The Corner

National Security & Defense

With Jeremy Corbyn’s Rise, the Lower Depths of British Socialism Are Suddenly Mainstream

Jeremy Corbyn is a back-bench Labour member of Parliament, so back-bench that very few people had ever heard of him until this moment. In his mid-sixties, he has made his life in the lower depths of Leftist politics, amid little splinter groups that see themselves taking to the streets under the banner of revolution. The frame of mind of such people is a psychological oddity. Somewhere on their path through this vale of tears they got stuck, becoming unable to distinguish between illusion and reality. At demonstrations, they may have rough encounters with the police but usually they are more of a danger to themselves than to anyone else.

Exceptional circumstances have brought Corbyn forward. The Labour party went into the general election last May under Ed Miliband, and expected to win. An aura of the lower depths of Leftist politics clung to him. Marxist parents had evidently had an enduring influence. The electorate decided that he was too left-wing to be prime-ministerial material. It might be imagined that his successor would draw the conclusion that the party might work out a more central appeal. Not a bit of it. Candidates to succeed Miliband are nonentities whose lack of appeal to anyone or anything is Corbyn’s chance.

The lower depths of socialism are suddenly mainstream. Corbyn would like to abolish the monarchy, leave NATO and scrap the country’s nuclear defense, and end austerity by giving the poor whatever they want. He turns out to be chairman of Stop the War, a misnamed pressure group that was in favor of Iraqis getting British troops out of Iraq by any means, presumably including shooting at them. Among those he has welcomed and praised, as often as not in the House of Commons, are the hate-mongering Islamist Sheikh Raed Salah, and the leaders of the IRA, Hamas, and Hezbollah. The media reveal that he is, or has been, in touch with Paul Eisen, a leading Holocaust denier, and Reverend Stephen Sizer, the Church of England’s most notorious anti-Semite and on top of that a 9/11 conspiracy theorist. The Jewish Chronicle in particular has “deep foreboding” at the prospect of his being elected the Labour leader.

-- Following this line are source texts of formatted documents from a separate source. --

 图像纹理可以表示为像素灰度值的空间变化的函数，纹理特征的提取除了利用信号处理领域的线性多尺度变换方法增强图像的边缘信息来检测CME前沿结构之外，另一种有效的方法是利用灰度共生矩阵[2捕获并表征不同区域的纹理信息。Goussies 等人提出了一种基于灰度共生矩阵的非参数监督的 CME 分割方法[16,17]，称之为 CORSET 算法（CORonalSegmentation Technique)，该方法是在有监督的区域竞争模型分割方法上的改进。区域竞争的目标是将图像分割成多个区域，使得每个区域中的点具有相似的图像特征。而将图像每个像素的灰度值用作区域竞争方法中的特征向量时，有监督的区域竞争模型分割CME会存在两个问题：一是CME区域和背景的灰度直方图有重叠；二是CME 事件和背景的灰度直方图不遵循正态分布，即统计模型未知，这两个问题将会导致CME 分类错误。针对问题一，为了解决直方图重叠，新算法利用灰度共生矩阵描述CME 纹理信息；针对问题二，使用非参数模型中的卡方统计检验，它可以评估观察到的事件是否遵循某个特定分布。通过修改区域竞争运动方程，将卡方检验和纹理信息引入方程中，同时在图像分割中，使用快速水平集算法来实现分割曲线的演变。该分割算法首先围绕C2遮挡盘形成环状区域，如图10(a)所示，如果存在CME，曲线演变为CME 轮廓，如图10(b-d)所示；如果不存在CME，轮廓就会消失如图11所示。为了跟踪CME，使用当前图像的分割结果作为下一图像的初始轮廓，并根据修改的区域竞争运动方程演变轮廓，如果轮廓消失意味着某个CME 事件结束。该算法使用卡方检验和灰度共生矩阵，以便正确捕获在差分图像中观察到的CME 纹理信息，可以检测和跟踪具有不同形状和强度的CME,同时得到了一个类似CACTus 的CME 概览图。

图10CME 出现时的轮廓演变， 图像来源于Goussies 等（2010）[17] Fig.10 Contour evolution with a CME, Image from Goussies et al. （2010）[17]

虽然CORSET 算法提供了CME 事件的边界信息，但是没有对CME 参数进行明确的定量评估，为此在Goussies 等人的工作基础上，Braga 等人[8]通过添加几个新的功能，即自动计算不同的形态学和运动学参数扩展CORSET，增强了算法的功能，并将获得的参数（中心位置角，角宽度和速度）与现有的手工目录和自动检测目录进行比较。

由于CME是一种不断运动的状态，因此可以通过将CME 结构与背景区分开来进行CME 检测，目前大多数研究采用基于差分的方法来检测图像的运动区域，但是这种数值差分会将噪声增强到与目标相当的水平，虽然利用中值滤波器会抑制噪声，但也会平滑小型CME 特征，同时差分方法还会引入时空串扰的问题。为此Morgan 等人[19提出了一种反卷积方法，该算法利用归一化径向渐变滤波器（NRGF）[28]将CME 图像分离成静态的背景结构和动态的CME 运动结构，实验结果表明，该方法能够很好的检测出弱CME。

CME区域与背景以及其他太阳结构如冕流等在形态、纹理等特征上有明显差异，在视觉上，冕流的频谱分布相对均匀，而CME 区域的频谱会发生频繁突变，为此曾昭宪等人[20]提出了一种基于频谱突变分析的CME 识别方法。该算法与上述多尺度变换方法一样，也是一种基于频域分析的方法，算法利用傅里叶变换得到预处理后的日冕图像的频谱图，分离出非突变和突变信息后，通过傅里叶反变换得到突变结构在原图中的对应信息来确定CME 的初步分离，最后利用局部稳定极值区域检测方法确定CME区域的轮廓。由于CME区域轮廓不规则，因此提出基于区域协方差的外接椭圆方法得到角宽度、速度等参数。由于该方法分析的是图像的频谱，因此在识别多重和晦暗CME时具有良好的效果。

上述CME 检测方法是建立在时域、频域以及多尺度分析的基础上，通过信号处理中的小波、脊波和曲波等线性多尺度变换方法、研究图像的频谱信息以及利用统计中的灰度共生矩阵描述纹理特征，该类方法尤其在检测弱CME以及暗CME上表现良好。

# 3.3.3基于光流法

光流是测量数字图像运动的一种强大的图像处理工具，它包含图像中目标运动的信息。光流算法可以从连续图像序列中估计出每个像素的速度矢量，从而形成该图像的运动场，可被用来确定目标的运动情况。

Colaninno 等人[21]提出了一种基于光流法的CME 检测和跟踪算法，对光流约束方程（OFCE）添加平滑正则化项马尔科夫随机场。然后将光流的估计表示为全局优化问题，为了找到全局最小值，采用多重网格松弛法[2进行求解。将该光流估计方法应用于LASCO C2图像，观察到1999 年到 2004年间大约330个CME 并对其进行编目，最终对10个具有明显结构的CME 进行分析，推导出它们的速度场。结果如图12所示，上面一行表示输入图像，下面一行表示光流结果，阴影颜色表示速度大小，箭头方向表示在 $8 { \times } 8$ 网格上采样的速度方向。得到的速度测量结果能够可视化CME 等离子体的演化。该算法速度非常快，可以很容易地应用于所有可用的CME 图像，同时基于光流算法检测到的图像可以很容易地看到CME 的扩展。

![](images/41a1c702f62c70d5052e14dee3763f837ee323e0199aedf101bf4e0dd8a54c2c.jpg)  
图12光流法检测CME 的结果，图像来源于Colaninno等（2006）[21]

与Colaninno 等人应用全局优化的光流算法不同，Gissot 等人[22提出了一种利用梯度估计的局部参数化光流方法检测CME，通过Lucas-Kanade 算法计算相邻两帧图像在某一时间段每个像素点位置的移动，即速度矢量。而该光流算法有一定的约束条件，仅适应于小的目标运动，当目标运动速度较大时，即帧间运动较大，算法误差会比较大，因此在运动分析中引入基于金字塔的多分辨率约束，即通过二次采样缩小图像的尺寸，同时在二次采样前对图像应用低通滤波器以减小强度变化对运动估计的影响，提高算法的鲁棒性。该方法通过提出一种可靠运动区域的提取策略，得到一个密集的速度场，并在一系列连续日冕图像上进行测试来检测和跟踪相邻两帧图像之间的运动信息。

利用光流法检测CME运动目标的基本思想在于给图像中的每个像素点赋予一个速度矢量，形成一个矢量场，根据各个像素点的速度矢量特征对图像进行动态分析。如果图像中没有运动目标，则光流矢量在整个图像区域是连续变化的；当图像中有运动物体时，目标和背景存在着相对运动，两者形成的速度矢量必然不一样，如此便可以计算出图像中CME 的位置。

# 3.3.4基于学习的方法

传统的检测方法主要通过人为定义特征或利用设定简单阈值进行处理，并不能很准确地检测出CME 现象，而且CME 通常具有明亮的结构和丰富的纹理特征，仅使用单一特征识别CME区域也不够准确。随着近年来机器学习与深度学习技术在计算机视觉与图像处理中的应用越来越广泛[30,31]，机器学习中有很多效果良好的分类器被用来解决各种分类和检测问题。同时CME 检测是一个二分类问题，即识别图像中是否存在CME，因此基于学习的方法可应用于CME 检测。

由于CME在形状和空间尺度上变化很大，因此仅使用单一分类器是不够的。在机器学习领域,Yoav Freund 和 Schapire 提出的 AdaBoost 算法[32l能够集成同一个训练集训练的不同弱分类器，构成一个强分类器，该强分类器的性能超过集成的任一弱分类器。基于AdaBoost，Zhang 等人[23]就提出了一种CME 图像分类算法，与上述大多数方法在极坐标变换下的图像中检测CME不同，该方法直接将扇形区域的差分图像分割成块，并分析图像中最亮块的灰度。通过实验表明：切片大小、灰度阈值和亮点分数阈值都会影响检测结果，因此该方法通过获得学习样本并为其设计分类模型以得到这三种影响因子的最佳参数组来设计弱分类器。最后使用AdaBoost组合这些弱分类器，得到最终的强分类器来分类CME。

Down the centuries, the British have skillfully thrown oddballs, crazed agitators, and obsessives out of the political life of the country. If Corbyn becomes their leader, former prime minister Blair warns, the party will have civil war. The speed with which this unexpected crisis comes upon reveals how volatile, how ignorant, how frivolous, the electorate is. Corbyn is certainly not a Nazi, but I find myself thinking about the Machtergreifung, the seizure of power in January 1933 that put Germany so light-headedly on the path to disaster. 

David Pryce-Jones is a British author and commentator and a senior editor of National Review.